The US Dollar is pushing higher today as traders brace for plenty of volatility risk throughout the session. We have both the ADP employment figures and ISM manufacturing due this afternoon ahead of the keenly awaited may FOMC this evening. On the jobs front, traders will be watching today’s ADP print as a gauge ahead of Friday’s headline NFP data. If we see another strong print today, that should prime markets for further upside on Friday, keeping USD supported for now.

FOMC Expectations

With inflation seen remaining elevated as of the last reading, and the labour market still seeing firm jobs growth, traders are sensing hawkish risks heading into tonight’s meeting which might fuel a fresh leg higher in the Dollar.  

Hawkish Risks

Currently, the market is looking for the Fed to begin easing in September, having pushed out original projections for a June rate-cut. However, the risk now is that this date too ends up being pushed out, or the amount of easing forecast this year gets reduced. With inflation and inflation linked readings (PCE, employment cost index) remaining elevated, the Fed has no choice but to keep rates at current levels for longer.

Potential Scenarios

This is the message the market is expecting today.
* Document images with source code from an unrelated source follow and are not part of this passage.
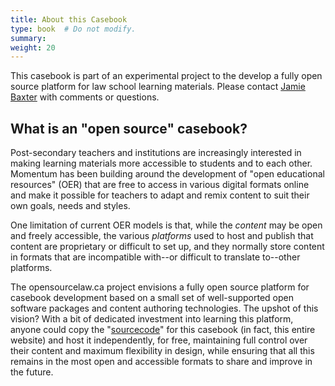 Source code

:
 ```yaml
---
title: About this Casebook
type: book  # Do not modify.
summary: 
weight: 20
---
```


This casebook is part of an experimental project to the develop a fully open source platform for law school learning materials. Please contact [Jamie Baxter](mailto:jamie.baxter@dal.ca) with comments or questions.

## What is an "open source" casebook?

Post-secondary teachers and institutions are increasingly interested in making learning materials more accessible to students and to each other. Momentum has been building around the development of "open educational resources" (OER) that are free to access in various digital formats online and make it possible for teachers to adapt and remix content to suit their own goals, needs and styles.

One limitation of current OER models is that, while the *content* may be open and freely accessible, the various *platforms* used to host and publish that content are proprietary or difficult to set up, and they normally store content in formats that are incompatible with--or difficult to translate to--other platforms. 

The opensourcelaw.ca project envisions a fully open source platform for casebook development based on a small set of well-supported open software packages and content authoring technologies. The upshot of this vision? With a bit of dedicated investment into learning this platform, anyone could copy the "[sourcecode]((https://github.com/radish-es/opensourcelaw) )" for this casebook (in fact, this entire website) and host it independently, for free, maintaining full control over their content and maximum flexibility in design, while ensuring that all this remains in the most open and accessible formats to share and improve in the future.  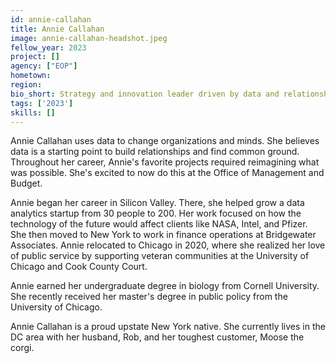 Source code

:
 ```yaml
---
id: annie-callahan
title: Annie Callahan
image: annie-callahan-headshot.jpeg
fellow_year: 2023
project: []
agency: ["EOP"]
hometown: 
region: 
bio_short: Strategy and innovation leader driven by data and relationships.
tags: ['2023']
skills: []
---
```


Annie Callahan uses data to change organizations and minds. She believes data is a starting point to build relationships and find common ground. Throughout her career, Annie's favorite projects required reimagining what was possible. She's excited to now do this at the Office of Management and Budget.

Annie began her career in Silicon Valley. There, she helped grow a data analytics startup from 30 people to 200. Her work focused on how the technology of the future would affect clients like NASA, Intel, and Pfizer. She then moved to New York to work in finance operations at Bridgewater Associates. Annie relocated to Chicago in 2020, where she realized her love of public service by supporting veteran communities at the University of Chicago and Cook County Court. 

Annie earned her undergraduate degree in biology from Cornell University. She recently received her master's degree in public policy from the University of Chicago.

Annie Callahan is a proud upstate New York native. She currently lives in the DC area with her husband, Rob, and her toughest customer, Moose the corgi. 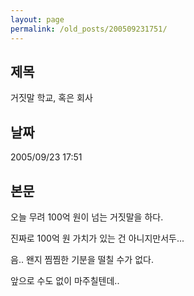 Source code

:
 ```yaml
---
layout: page
permalink: /old_posts/200509231751/
---
```


## 제목
거짓말 학교, 혹은 회사

## 날짜
2005/09/23 17:51

## 본문
오늘 무려 100억 원이 넘는 거짓말을 하다.

진짜로 100억 원 가치가 있는 건 아니지만서두...

음.. 왠지 찜찜한 기분을 떨칠 수가 없다.

앞으로 수도 없이 마주칠텐데.. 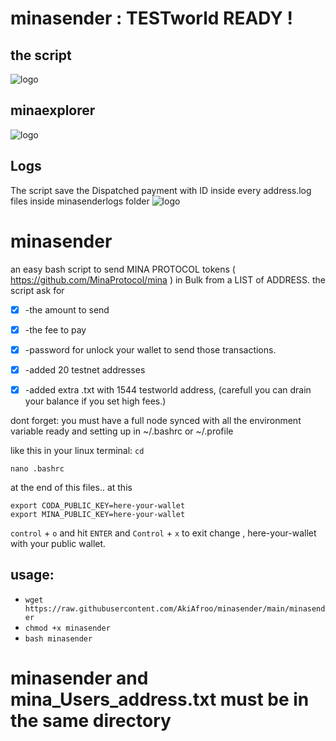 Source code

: # minasender :  TESTworld READY !
## the script
![logo](https://i.postimg.cc/26qDJK34/Mina-Protocol-Sender.png)

## minaexplorer
![logo](https://i.postimg.cc/MKHyL0Yz/Mina-Protocol-Sender2.png)

## Logs
The script save the Dispatched payment with ID inside every address.log files inside minasenderlogs folder
![logo](https://i.postimg.cc/TPfJYKbw/Mina-Protocol-Sender-Logs.png)





# minasender
an easy bash script to send  MINA PROTOCOL tokens ( https://github.com/MinaProtocol/mina ) in Bulk from a LIST of ADDRESS.
the script ask for

- [x] -the amount to send

- [x] -the fee to pay

- [x] -password for unlock your wallet to send those transactions.

- [x] -added 20 testnet addresses

- [x] -added extra .txt with 1544 testworld address, (carefull you can drain your balance if you set high fees.)

dont forget: you must have a full node synced with all the environment variable ready and setting up in ~/.bashrc or ~/.profile

like this in your linux terminal:
`cd`

`nano .bashrc`

at the end of this files.. at this

```
export CODA_PUBLIC_KEY=here-your-wallet
export MINA_PUBLIC_KEY=here-your-wallet
```

`control` + `o` and hit `ENTER` and `Control` + `x` to exit
change , here-your-wallet with your public wallet.

## usage:
* `wget https://raw.githubusercontent.com/AkiAfroo/minasender/main/minasender`
* `chmod +x minasender`
* `bash minasender`

# minasender and mina_Users_address.txt must be in the same directory
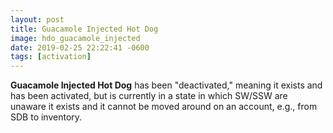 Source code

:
 ```yaml
---
layout: post
title: Guacamole Injected Hot Dog
image: hdo_guacamole_injected
date: 2019-02-25 22:22:41 -0600
tags: [activation]
---
```


**Guacamole Injected Hot Dog** has been "deactivated," meaning it exists and has been activated, but is currently in a state in which SW/SSW are unaware it exists and it cannot be moved around on an account, e.g., from SDB to inventory.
However, if the Fed reaffirms its commitment to pushing ahead with projected easing this year, that should see a muted upside response in USD. The hawkish risk is that the Fed gives any indication that its easing outlook is shifting. If the market gets a sense that the Fed is likely to alter the three rate cuts currently forecast, this will be firmly bullish for USD near-term.

Technical Views

DXY

The rally in DXY has stalled for now into a test of the bull channel highs. Following a brief correction, however, the market is now turning higher once again putting focus on a fresh test of channel highs and the 107.04 level resistance with 107.88 above as the next bull target. To the downside, 104.95 sits as key support.